III. Having thus explained our Saviours assertion in the text, and showed the truth of it, let us next consider THE PURPOSE TO WHICH HE APPLIETH IT, NAMELY, AS A DISSUASIVE FROM COVETOUSNESS. All that covetousness aimeth at is, the obtaining of large worldly possessions. Now supposing them to be obtained, which yet is very uncertain, but supposing it, and it is the most favourable supposition for the covetous man, what is he the better? If neither the being and preservation of life, nor the ends, nor the enjoyment of it, dependeth on this.(Bishop Abernethy.)
Christs warning against covetousness
I. Covetousness is an INNATE sin. It was a principal part of the first transgression. In this first preference of temporal good to spiritual obedience and the favour of God may be seen, as in a glass, all after covetousness. From that fatal hour to the present, mankind universally have, by nature, worshipped the creature more than the Creator, proving themselves to be influenced by an innate propensity to grasp at earthly things, and to follow them in the place of God.
II. Covetousness is a DECEPTIVE sin. The same may be said indeed of all sins; but of this more especially, because it is a decent sin. Other sins alarm, because of their interference with the passions and interests of our neighbours; and have, on that account, discredit and shame attached to them. Lying interrupts confidence, and weakens the bonds of society; murder lays its hand on the persons, and theft on the property of men; adultery invades the most sacred rights and breaks the dearest ties; even drunkenness, by its brutality and offensiveness to peace and order, is regarded with general disgust and odium. But where is the disgrace of covetousness? How regular a man may be, how sober, how industrious, how moral, and yet be the slave of this vice!
III. Covetousness is a MULTIPLYING sin. This also may be said of most other sins, but eminently so of covetousness. It leads to prevarication and falsehood. Then comes hardness of heart. He that sets his affections on money, will love it more than he will love his fellow-man. He will have little pity for the sufferings of the poor, or if he have a little he will stifle it, lest his pity should cost him something. Still less will he compassionate the spiritually wretched.

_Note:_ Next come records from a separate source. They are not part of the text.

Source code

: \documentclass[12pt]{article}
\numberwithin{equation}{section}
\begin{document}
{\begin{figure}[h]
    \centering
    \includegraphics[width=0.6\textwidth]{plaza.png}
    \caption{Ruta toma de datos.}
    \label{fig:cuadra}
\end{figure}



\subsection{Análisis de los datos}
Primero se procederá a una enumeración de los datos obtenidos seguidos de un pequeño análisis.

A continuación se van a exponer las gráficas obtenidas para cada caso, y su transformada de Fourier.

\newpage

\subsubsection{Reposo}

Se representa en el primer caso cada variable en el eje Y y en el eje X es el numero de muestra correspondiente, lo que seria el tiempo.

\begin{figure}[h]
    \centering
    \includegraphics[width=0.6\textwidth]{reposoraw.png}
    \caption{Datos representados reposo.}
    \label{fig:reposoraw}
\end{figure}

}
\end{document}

IV. Covetousness is an AGGRAVATED sin. It is not merely an omission of duty, or a transgression of law; but it is an abuse of much mercy. For who gives a man power to get wealth? whence come health, ability, and labour, skill, opportunity, success;–come they not from God?–could any man earn one shilling if God did not enable him?–and if any man have property, not of his own earning, could he have been possessed of it but for the kind providence of God? And we know that He bestows it that it may be employed in His service and for His glory. But covetousness refuses so to employ it.
V. Covetousness is a GREAT sin. It originates in mistrust of God, and unbelief in His word.

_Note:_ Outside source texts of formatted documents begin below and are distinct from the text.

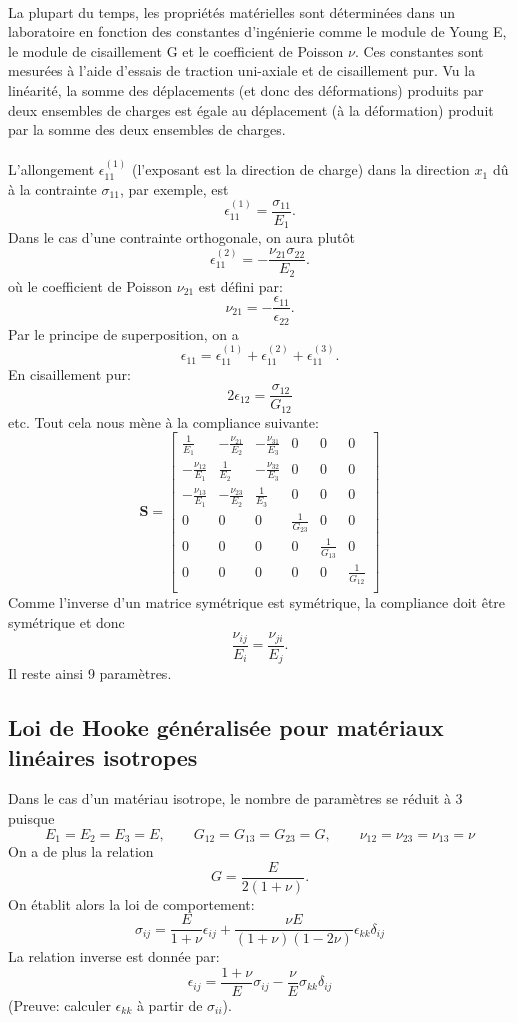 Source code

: \paragraph{}
La plupart du temps, les propriétés matérielles sont déterminées dans un laboratoire en fonction des constantes d'ingénierie comme le module de Young E, le module de cisaillement G et le coefficient de Poisson $\nu$. Ces constantes sont mesurées à l'aide d'essais de traction uni-axiale et de cisaillement pur. Vu la linéarité, la somme des déplacements (et donc des déformations) produits par deux ensembles de charges est égale au déplacement (à la déformation) produit par la somme des deux ensembles de charges.
\paragraph{}
L'allongement $\epsilon_{11}^{(1)}$ (l'exposant est la direction de charge) dans la direction $x_1$ dû à la contrainte $\sigma_{11}$, par exemple, est $$\epsilon_{11}^{(1)}=\frac{\sigma_{11}}{E_1}.$$ Dans le cas d'une contrainte orthogonale, on aura plutôt 
$$\epsilon_{11}^{(2)}=-\frac{\nu_{21}\sigma_{22}}{E_2}.$$ où le coefficient de Poisson $\nu_{21}$ est défini par:
$$\nu_{21}=-\frac{\epsilon_{11}}{\epsilon_{22}}.$$ Par le principe de superposition, on a 
$$\epsilon_{11}=\epsilon_{11}^{(1)}+\epsilon_{11}^{(2)}+\epsilon_{11}^{(3)}.$$
En cisaillement pur:
$$2\epsilon_{12}=\frac{\sigma_{12}}{G_{12}}$$ etc.
Tout cela nous mène à la compliance suivante:
$$\textbf{S}=
\left[
\begin{array}{cccccc}
\frac{1}{E_1}&-\frac{\nu_{21}}{E_2}&-\frac{\nu_{31}}{E_3}&0&0&0\\
-\frac{\nu_{12}}{E_1}&\frac{1}{E_2}&-\frac{\nu_{32}}{E_3}&0&0&0\\
-\frac{\nu_{13}}{E_1}&-\frac{\nu_{23}}{E_2}&\frac{1}{E_3}&0&0&0\\
0&0&0&\frac{1}{G_{23}}&0&0\\
0&0&0&0&\frac{1}{G_{13}}&0\\
0&0&0&0&0&\frac{1}{G_{12}}\\
\end{array}\right]$$
Comme l'inverse d'un matrice symétrique est symétrique, la compliance doit être symétrique et donc $$\frac{\nu_{ij}}{E_i}=\frac{\nu_{ji}}{E_j}.$$ Il reste ainsi 9 paramètres.

\subsection{Loi de Hooke généralisée pour matériaux linéaires isotropes}
Dans le cas d'un matériau isotrope, le nombre de paramètres se réduit à 3 puisque
$$E_1=E_2=E_3=E,\qquad G_{12}=G_{13}=G_{23}=G,\qquad \nu_{12}=\nu_{23}=\nu_{13}=\nu$$ On a de plus la relation $$G=\frac{E}{2(1+\nu)}.$$
On établit alors la loi de comportement:
$$\boxed{\sigma_{ij}=\frac{E}{1+\nu}\epsilon_{ij}+\frac{\nu E}{(1+\nu)(1-2\nu)}\epsilon_{kk}\delta_{ij}}$$
La relation inverse est donnée par:
$$\boxed{\epsilon_{ij}=\frac{1+\nu}{E}\sigma_{ij}-\frac{\nu}{E}\sigma_{kk}\delta_{ij}}$$
(Preuve: calculer $\epsilon_{kk}$ à partir de $\sigma_{ii}$).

VI. Covetousness is a DESTRUCTIVE sin. Other sins slay their thousands, but this slays its ten thousands. Many other sins are confined to the openly ungodly, and have their victims exclusively from among those that are without; but this sin enters into the visible Church, and is the chief instrument in the hands of Satan of destroying the souls of professors. (Essex Remembrancer.)
Warning against covetousness
I. COVETOUSNESS BREEDS DISCONTENT, ANXIETY, ENVY, JEALOUSY. And hence it comes about that covetousness takes all the sweetness and peace out of our life. It makes us dissatisfied with our homes and surroundings. It keeps us for ever anxious as to our relative position. It sets us continually on comparison. It underestimates the pleasures and joys of life, and overvalues and magnifies its troubles. It makes the poor man wretched in his poverty, and hardens his heart against the rich. It energizes the man of competence with new vigour to compass overflowing abundance, and pushes forward the wealthy in the struggle for pre-eminence and power. In the prosperous it naturally develops into greed or reckless extravagance; in the disappointed, into hawking envy or green-eyed jealousy. It invades and spoils our religious life. It embitters us during the week by thoughts of our inferiority. It frets continually at the ordering of Providence. It destroys sweet confidence in Gods wise and loving care. It sees evidences of the Divine partiality in the inequalities of the human lot. The good graciously granted turns to ashes on the lips because another has it in greater abundance. It keeps many a one from the house of God. It follows many another to the sanctuary to spoil the worship, and, through the sight of the eyes, to gangrene the soul more perfectly, and send it home burning with a deeper envy.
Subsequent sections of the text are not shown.